The 18-year-old Year 13 Orewa College student is training hard for the early August New Zealand short course swim champs in Auckland, followed by the Fina world junior champs in Singapore in late August and the Commonwealth Youth Games in Samoa a week after that.
After that, he might have to hit the books hard leading into his senior exams.
Last month, Coetzee qualified for the world juniors at the New Zealand age group champs in Wellington, on the back of a haul of five golds and two silvers. He is under the watchful eye of coach Thomas Ansorg at the North Shore Swim Club.
Coetzee qualified for the world juniors in the 100m backstroke, but also in his favoured stroke, the butterfly, where he is the top New Zealand junior in the 200m, with a personal best of 2.02, and he is a 400m individual medley gun.
"It's going to be a good experience at the junior worlds. I'm going to go in there and not worry about it, focus on my own race, and try to beat my own goals," says the South African-born Coetzee, who came to New Zealand when he was a toddler.
Those goals include making the semifinals, at least, and he acknowledges the strength of the Australians and Americans.
But a week later in Samoa he is keen to make a statement and win gold, albeit among weaker competition.
All this intense swimming will be a priceless lead-in to his major goal, which is to qualify for the 2016 Rio Olympics. What are his chances, given that his PB for the 200m fly is over five seconds outside the qualifying mark?

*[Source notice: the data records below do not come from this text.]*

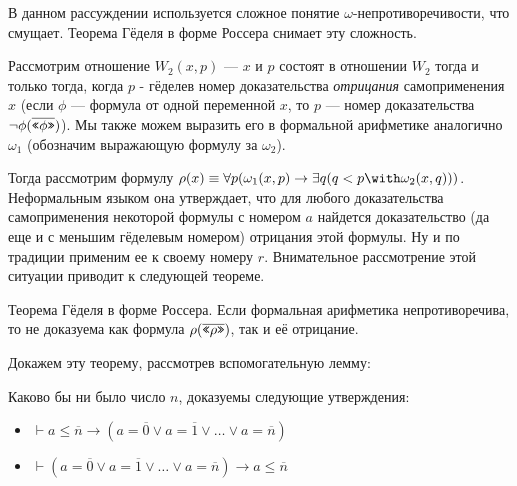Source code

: В данном рассуждении используется сложное понятие
$\omega$-непротиворечивости, что смущает. Теорема Гёделя в форме 
Россера снимает эту сложность.

Рассмотрим отношение $W_2 (x,p)$ --- $x$ и $p$ состоят в отношении $W_2$ тогда и только тогда, когда
$p$ - гёделев номер доказательства \emph{отрицания} самоприменения $x$ (если $\phi$ --- формула от
одной переменной $x$, то $p$ --- номер доказательства $\neg \phi(\overline{\texttt{<<}\phi\texttt{>>}})$). 
Мы также можем выразить его в формальной арифметике аналогично $\omega_1$
(обозначим выражающую формулу за $\omega_2$).

Тогда рассмотрим формулу $\rho(x) \equiv \forall p (\omega_1 (x,p) \rightarrow \exists q (q < p \with \omega_2 (x,q)))$.
Неформальным языком она утверждает, что для любого доказательства самоприменения некоторой 
формулы с номером $a$ найдется доказательство (да еще и с меньшим гёделевым номером) 
отрицания этой формулы. Ну и по традиции применим ее к своему номеру $r$. 
Внимательное рассмотрение этой ситуации приводит к следующей теореме.

\begin{theorem}{Теорема Гёделя в форме Россера.}
Если формальная арифметика непротиворечива, то не доказуема как формула $\rho(\overline{\texttt{<<}\rho\texttt{>>}})$, так и её отрицание.
\end{theorem}

Докажем эту теорему, рассмотрев вспомогательную лемму:
\begin{lemma}
Каково бы ни было число $n$, доказуемы следующие утверждения:
\begin{itemize}
\item $\vdash a \le \overline{n} \rightarrow (a=\overline{0} \vee a=\overline{1} \vee \dots \vee a=\overline{n})$ 
\item $\vdash (a=\overline{0} \vee a=\overline{1} \vee \dots \vee a=\overline{n}) \rightarrow a\le\overline{n}$ 
\end{itemize}
\end{lemma}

"If I keep tracking like I am, and taking off the seconds, I can realistically get there."
In the meantime he'll be staring at the bottom of the Millennium Pool for eight sessions a week, plus two in the gym, racking up the mileage required of a middle distance swimmer with lofty goals and the well-honed engine to meet those goals.
Sometimes he is late for school because of the distance from Orewa to Mairangi Bay, and he refuels on the run. But he manages his time well and will have his laptop on his travels.

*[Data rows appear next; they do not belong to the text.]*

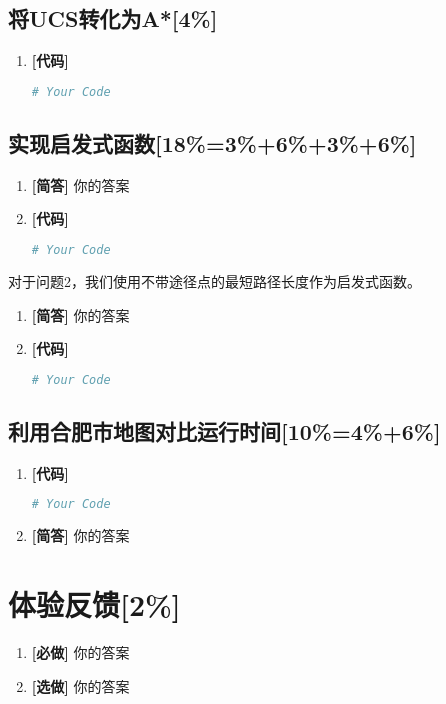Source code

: \documentclass{article}
\begin{document}
\subsection{将UCS转化为A*[4\%]}

\begin{enumerate}[label=(\alph*), start=1]
    \item \textbf{[代码]} %
    \begin{lstlisting}[language=Python]
    # Your Code
    \end{lstlisting}
\end{enumerate}

\subsection{实现启发式函数[18\%=3\%+6\%+3\%+6\%]}

\begin{enumerate}[label=(\alph*), start=2]
    \item \textbf{[简答]} %
    你的答案
    \item \textbf{[代码]} %
    \begin{lstlisting}[language=Python]
    # Your Code
    \end{lstlisting}
\end{enumerate}

对于问题2，我们使用不带途径点的最短路径长度作为启发式函数。

\begin{enumerate}[label=(\alph*), start=4]
    \item \textbf{[简答]} %
    你的答案
    \item \textbf{[代码]} %
    \begin{lstlisting}[language=Python]
    # Your Code
    \end{lstlisting}
\end{enumerate}

\subsection{利用合肥市地图对比运行时间[10\%=4\%+6\%]}

\begin{enumerate}[label=(\alph*), start=6]
    \item \textbf{[代码]} %
    \begin{lstlisting}[language=Python]
    # Your Code
    \end{lstlisting}
    \item \textbf{[简答]} %
    你的答案
\end{enumerate}

\section*{体验反馈[2\%]}

\begin{enumerate}[label=(\alph*), start=1]
    \item \textbf{[必做]} %
    你的答案
    \item \textbf{[选做]} %
    你的答案
\end{enumerate}
\end{document}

Coetzee loves the butterfly, that awkward-looking stroke so beloved of the great Anthony Mosse.
"I enjoy it because of the difficulty of the stroke. Not everyone can do it.

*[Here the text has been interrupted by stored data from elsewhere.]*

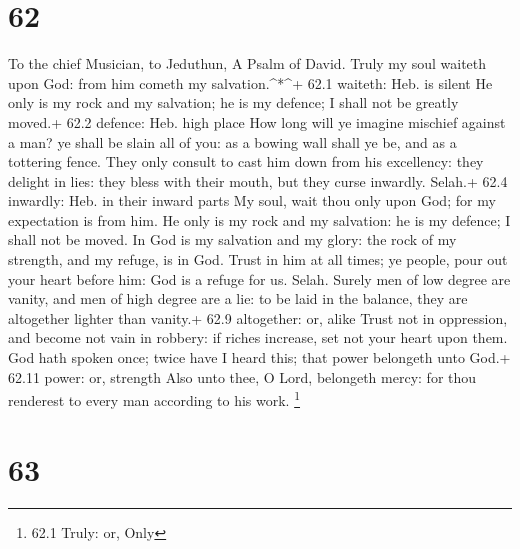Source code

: \hypertarget{section-61}{%
\section{62}\label{section-61}}

To the chief Musician, to Jeduthun, A Psalm of David.  Truly
my soul waiteth upon God: from him cometh my salvation.\^{}*\^{}+ 62.1
waiteth: Heb. is silent  He only is my rock and my
salvation; he is my defence; I shall not be greatly moved.+ 62.2
defence: Heb. high place  How long will ye imagine mischief
against a man? ye shall be slain all of you: as a bowing wall shall ye
be, and as a tottering fence.  They only consult to cast him
down from his excellency: they delight in lies: they bless with their
mouth, but they curse inwardly. Selah.+ 62.4 inwardly: Heb. in their
inward parts  My soul, wait thou only upon God; for my
expectation is from him.  He only is my rock and my
salvation: he is my defence; I shall not be moved.  In God
is my salvation and my glory: the rock of my strength, and my refuge, is
in God.  Trust in him at all times; ye people, pour out your
heart before him: God is a refuge for us. Selah.  Surely men
of low degree are vanity, and men of high degree are a lie: to be laid
in the balance, they are altogether lighter than vanity.+ 62.9
altogether: or, alike  Trust not in oppression, and become
not vain in robbery: if riches increase, set not your heart upon them.
 God hath spoken once; twice have I heard this; that power
belongeth unto God.+ 62.11 power: or, strength  Also unto
thee, O Lord, belongeth mercy: for thou renderest to every man according
to his work. \footnote{62.1 Truly: or, Only}

\hypertarget{section-62}{%
\section{63}\label{section-62}}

"Butterfly mileage makes up a lot of the swimming work I do. You learn to love the stroke you choose," he says, confessing a dislike for breast stroke.
Coetzee pauses when considering his strengths as a swimmer. Technique is vital, and Ansorg helps him hone that. But you cannot coach that inner drive.
"I have the determination to go through and try to win the race, no matter how far behind I am. But I do need to work more on my skill.
"When I race the New Zealand Olympians, they beat me on the underwater, and these are the things I am working on."
As he says, you need to follow the processes. He'll be doing just that through an intense August and September.